The family’s roots in Loughgall date back to the early 17th century when Sir Anthony Cope, an English politician and landowner, was granted lands following the Plantation of Ulster in the early 1600s.
The foundation of the family’s power and influence in the area was laid with the construction of the Drumilly House and Loughgall Manor, the family’s homes for over 300 years. The former (pictured) was demolished in 1966.
The family’s wealth and power allowed them to acquire extensive property holdings throughout the region, including significant land around Loughgall village.
The Cope family were also known for their involvement in politics, religion, and the arts, with family members holding several high-ranking positions in the local government, including that of High Sheriff of County Armagh.
Sir Anthony Cope, who educated at Trinity College, Dublin, and was Rector of Tartaraghan Parish from 1739 until his death in April 1764, also served as Dean of Armagh from 1753.
With close connections to the Church of Ireland several other members of the family served as bishops in the Diocese of Armagh.
One of the most significant contributions the Cope family made to the village was the establishment of the Loughgall Agricultural Society in the early 1800s.
The society aimed to improve the quality of farming in the area by providing farmers with access to the latest agricultural technology and techniques. The society also held an annual agricultural show, which became one of the most important events in the village’s social calendar.
The Cope family were strong supporters of the arts, and they played an important role in the development of the local music scene.
The family was instrumental in the establishment of Loughgall Brass Band, which was founded in the mid-1800s and quickly became one of the most renowned bands in Northern Ireland.
The family’s influence in the area began to decline towards the end of the 19th century, as several members of the family emigrated to other parts of the world, and the family’s wealth and power dwindled.

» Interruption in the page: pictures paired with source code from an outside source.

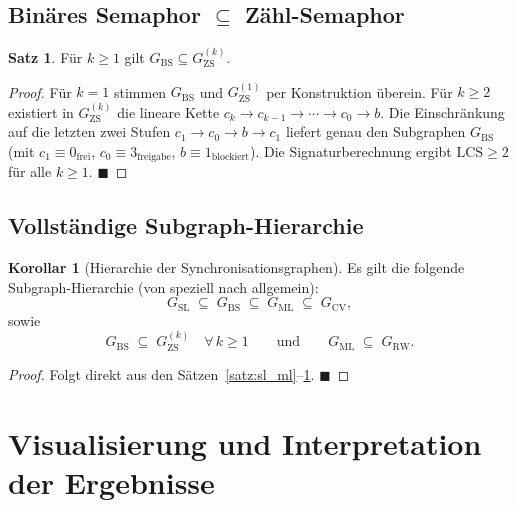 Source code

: ﻿\documentclass[a4paper,12pt]{article}
\theoremstyle{definition}
\newtheorem{satz}{Satz}
\newtheorem{korollar}{Korollar}
\begin{document}
\subsection{Binäres Semaphor $\subseteq$ Zähl-Semaphor}

\begin{satz}
  \label{satz:bs_zs}
  Für $k \geq 1$ gilt $G_{\mathrm{BS}} \subseteq G_{\mathrm{ZS}}^{(k)}$.
\end{satz}

\begin{proof}
  Für $k = 1$ stimmen $G_{\mathrm{BS}}$ und $G_{\mathrm{ZS}}^{(1)}$ per
  Konstruktion überein. Für $k \geq 2$ existiert in $G_{\mathrm{ZS}}^{(k)}$
  die lineare Kette $c_k \to c_{k-1} \to \cdots \to c_0 \to b$. Die
  Einschränkung auf die letzten zwei Stufen $c_1 \to c_0 \to b \to c_1$
  liefert genau den Subgraphen $G_{\mathrm{BS}}$ (mit $c_1 \equiv
  0_{\mathrm{frei}}$, $c_0 \equiv 3_{\mathrm{freigabe}}$,
  $b \equiv 1_{\mathrm{blockiert}}$).
  Die Signaturberechnung ergibt $\mathrm{LCS} \geq 2$ für alle $k \geq 1$.
  \hfill$\blacksquare$
\end{proof}

\subsection{Vollständige Subgraph-Hierarchie}

\begin{korollar}[Hierarchie der Synchronisationsgraphen]
  \label{kor:hierarchie}
  Es gilt die folgende Subgraph-Hierarchie (von speziell nach allgemein):
  \[
    G_{\mathrm{SL}} \;\subseteq\; G_{\mathrm{BS}} \;\subseteq\;
    G_{\mathrm{ML}} \;\subseteq\; G_{\mathrm{CV}},
  \]
  sowie
  \[
    G_{\mathrm{BS}} \;\subseteq\; G_{\mathrm{ZS}}^{(k)} \quad \forall\, k \geq 1
    \qquad\text{und}\qquad
    G_{\mathrm{ML}} \;\subseteq\; G_{\mathrm{RW}}.
  \]
\end{korollar}

\begin{proof}
  Folgt direkt aus den Sätzen~\ref{satz:sl_ml}--\ref{satz:bs_zs}.
  \hfill$\blacksquare$
\end{proof}

\section{Visualisierung und Interpretation der Ergebnisse}
\label{sec:plots}
\end{document}
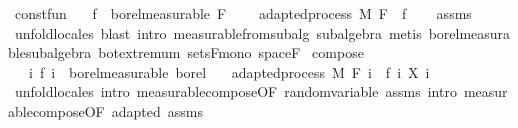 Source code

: \begin{isabellebody}
\isanewline
\isanewline
{}\isamarkupfalse%
\ const{\isacharunderscore}{\kern0pt}fun{\isacharcolon}{\kern0pt}\isanewline
\ \ \ {\isachardoublequoteopen}f\ {\isasymin}\ borel{\isacharunderscore}{\kern0pt}measurable\ {\isacharparenleft}{\kern0pt}F\ {\isasymbottom}{\isacharparenright}{\kern0pt}{\isachardoublequoteclose}\isanewline
\ \ \ {\isachardoublequoteopen}adapted{\isacharunderscore}{\kern0pt}process\ M\ F\ {\isacharparenleft}{\kern0pt}{\isasymlambda}{\isacharunderscore}{\kern0pt}{\isachardot}{\kern0pt}\ f{\isacharparenright}{\kern0pt}{\isachardoublequoteclose}\isanewline
%
\isadelimproof
\ \ %
\endisadelimproof
%
\isatagproof
{}\isamarkupfalse%
\ assms\ \isamarkupfalse%
\ {\isacharparenleft}{\kern0pt}unfold{\isacharunderscore}{\kern0pt}locales{\isacharparenright}{\kern0pt}\ {\isacharparenleft}{\kern0pt}blast\ intro{\isacharcolon}{\kern0pt}\ measurable{\isacharunderscore}{\kern0pt}from{\isacharunderscore}{\kern0pt}subalg\ subalgebra{\isacharcomma}{\kern0pt}\ metis\ borel{\isacharunderscore}{\kern0pt}measurable{\isacharunderscore}{\kern0pt}subalgebra\ bot{\isachardot}{\kern0pt}extremum\ sets{\isacharunderscore}{\kern0pt}F{\isacharunderscore}{\kern0pt}mono\ space{\isacharunderscore}{\kern0pt}F{\isacharparenright}{\kern0pt}%
\endisatagproof
{\isafoldproof}%
%
\isadelimproof
\isanewline
%
\endisadelimproof
\isanewline
{}\isamarkupfalse%
\ compose{\isacharcolon}{\kern0pt}\isanewline
\ \ \ {\isachardoublequoteopen}{\isasymAnd}i{\isachardot}{\kern0pt}\ f\ i\ {\isasymin}\ borel{\isacharunderscore}{\kern0pt}measurable\ borel{\isachardoublequoteclose}\isanewline
\ \ \ {\isachardoublequoteopen}adapted{\isacharunderscore}{\kern0pt}process\ M\ F\ {\isacharparenleft}{\kern0pt}{\isasymlambda}i\ {\isasymxi}{\isachardot}{\kern0pt}\ {\isacharparenleft}{\kern0pt}f\ i{\isacharparenright}{\kern0pt}\ {\isacharparenleft}{\kern0pt}X\ i\ {\isasymxi}{\isacharparenright}{\kern0pt}{\isacharparenright}{\kern0pt}{\isachardoublequoteclose}\isanewline
%
\isadelimproof
\ \ %
\endisadelimproof
%
\isatagproof
{}\isamarkupfalse%
\ {\isacharparenleft}{\kern0pt}unfold{\isacharunderscore}{\kern0pt}locales{\isacharcomma}{\kern0pt}\ intro\ measurable{\isacharunderscore}{\kern0pt}compose{\isacharbrackleft}{\kern0pt}OF\ random{\isacharunderscore}{\kern0pt}variable\ assms{\isacharbrackright}{\kern0pt}{\isacharcomma}{\kern0pt}\ intro\ measurable{\isacharunderscore}{\kern0pt}compose{\isacharbrackleft}{\kern0pt}OF\ adapted\ assms{\isacharbrackright}{\kern0pt}{\isacharparenright}{\kern0pt}%

\end{isabellebody}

Nevertheless, the Cope family continued to contribute to the village’s development throughout the 20th century, and their legacy can still be seen in the village today.
There are currently no pubs in the village now thanks to the endeavours of Mrs Cecilia Cope who, like many ladies in Victorian times, was a fervent advocate of temperance. Cecilia Cope purchased the license’s of the publicans in the village and instead offered an alternative named the ‘Rock Coffee Tavern’, which opened in July 1879.
An advert in the Belfast News Letter dated 1879 described the building as ‘a most comfortable and suitable building. There is a good reading room which is amply supplied with daily, weekly, and temperance newspapers, periodicals, etc
One significant part of the family’s legacy in the village is the Cope Memorial Hall, which was built in 1928 and named in honour of the family’s contributions to the local community. The hall has been a vital part of village life ever since, hosting a wide range of cultural and social events.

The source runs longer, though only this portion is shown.